在连续变量的优化问题中,我使用了GLPK for python(pymprog模块)。结果不是我所期望的。
begin('optimzer')
X = var('X', 5)
k = par('k', [1, 1, 1, 1, 1])
0 <= X[0] <= 100
100 <= X[1] <= 200
400 <= X[2] <= 500
400 <= X[3] <= 500
400 <= X[4] <= 500
sum(k[i]*X[i] for i in range(len(k))) >= 150
minimize(sum(k[i]*X[i] for i in range(len((k)))), 'Profit')
solve()
save(mip='_save.mip')
结果就是这样
Problem: optimzer
Rows: 1
Columns: 5 (0 integer, 0 binary)
Non-zeros: 5
Status: INTEGER UNDEFINED
Objective: Profit = 0 (MINimum)
No.
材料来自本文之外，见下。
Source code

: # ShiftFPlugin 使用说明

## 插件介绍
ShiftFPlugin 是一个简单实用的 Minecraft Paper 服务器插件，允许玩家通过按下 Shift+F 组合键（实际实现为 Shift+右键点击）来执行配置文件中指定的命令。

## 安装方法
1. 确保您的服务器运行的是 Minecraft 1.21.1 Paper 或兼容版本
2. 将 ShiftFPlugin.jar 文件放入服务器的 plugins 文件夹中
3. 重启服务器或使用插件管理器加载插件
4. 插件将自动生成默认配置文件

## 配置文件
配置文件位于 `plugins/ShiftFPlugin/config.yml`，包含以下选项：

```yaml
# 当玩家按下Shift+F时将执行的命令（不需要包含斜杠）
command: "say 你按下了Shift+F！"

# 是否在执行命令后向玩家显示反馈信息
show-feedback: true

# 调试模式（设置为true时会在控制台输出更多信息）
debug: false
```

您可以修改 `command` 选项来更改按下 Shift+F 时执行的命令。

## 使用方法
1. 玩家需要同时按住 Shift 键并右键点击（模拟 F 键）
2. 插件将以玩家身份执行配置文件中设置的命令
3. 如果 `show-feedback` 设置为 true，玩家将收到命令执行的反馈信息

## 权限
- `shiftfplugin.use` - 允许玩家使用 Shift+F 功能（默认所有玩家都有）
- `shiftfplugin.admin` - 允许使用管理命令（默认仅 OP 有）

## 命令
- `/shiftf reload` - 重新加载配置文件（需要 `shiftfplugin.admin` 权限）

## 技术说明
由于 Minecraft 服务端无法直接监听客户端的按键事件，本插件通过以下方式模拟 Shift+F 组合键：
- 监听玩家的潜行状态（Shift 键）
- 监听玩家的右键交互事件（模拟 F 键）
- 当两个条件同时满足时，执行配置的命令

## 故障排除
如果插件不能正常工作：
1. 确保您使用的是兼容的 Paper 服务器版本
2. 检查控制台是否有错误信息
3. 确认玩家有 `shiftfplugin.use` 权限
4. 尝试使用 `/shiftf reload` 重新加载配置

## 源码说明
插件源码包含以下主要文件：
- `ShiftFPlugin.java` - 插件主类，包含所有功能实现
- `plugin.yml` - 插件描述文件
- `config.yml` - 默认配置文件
Row name Activity Lower bound Upper bound
------ ------------ ------------- ------------- -------------
1 R1 0 150
No. Column name Activity Lower bound Upper bound
------ ------------ ------------- ------------- -------------
1 X[0] 0 0 100
2 X[1] 0 100 200
3 X[2] 0 400 500
4 X[3] 0 400 500
5 X[4] 0 400 500
Integer feasibility conditions:
KKT.PE: max.abs.err = 0.00e+00 on row 0
max.rel.err = 0.00e+00 on row 0
High quality
KKT.PB: max.abs.err = 4.00e+02 on column 3
max.rel.err = 9.98e-01 on column 3
SOLUTION IS INFEASIBLE
End of output
如果我使用连续变量,为什么状态为INTEGER UNDEFINED?
如果约束应该> = 150,利润如何才能为0?
这不是真正的MIP模型,而是纯LP模型(glpk似乎有所区别)。您可以通过以下方式保存LP解决方案
save(sol='_save.sol')
这将显示:
Problem: optimzer
Rows: 1
Columns: 5
Non-zeros: 5
Status: OPTIMAL
Objective: Profit = 1300 (MINimum)
No. Row name St Activity Lower bound Upper bound Marginal
------ ------------ -- ------------- ------------- ------------- -------------
1 R1 B 1300 150
No. Column name St Activity Lower bound Upper bound Marginal
------ ------------ -- ------------- ------------- ------------- -------------
1 X[0] NL 0 0 100 1
2 X[1] NL 100 100 200 1
3 X[2] NL 400 400 500 1
4 X[3] NL 400 400 500 1
5 X[4] NL 400 400 500 1
Karush-Kuhn-Tucker optimality conditions:
KKT.PE: max.abs.err = 0.00e+00 on row 0
max.rel.err = 0.00e+00 on row 0
High quality
KKT.PB: max.abs.err = 0.00e+00 on row 0
max.rel.err = 0.00e+00 on row 0
High quality
KKT.DE: max.abs.err = 0.00e+00 on column 0
max.rel.err = 0.00e+00 on column 0
High quality
KKT.DB: max.abs.err = 0.00e+00 on row 0
max.rel.err = 0.00e+00 on row 0
High quality
End of output
似乎save(mip='_save.mip')
只有在模型中至少有一个离散变量时才有效。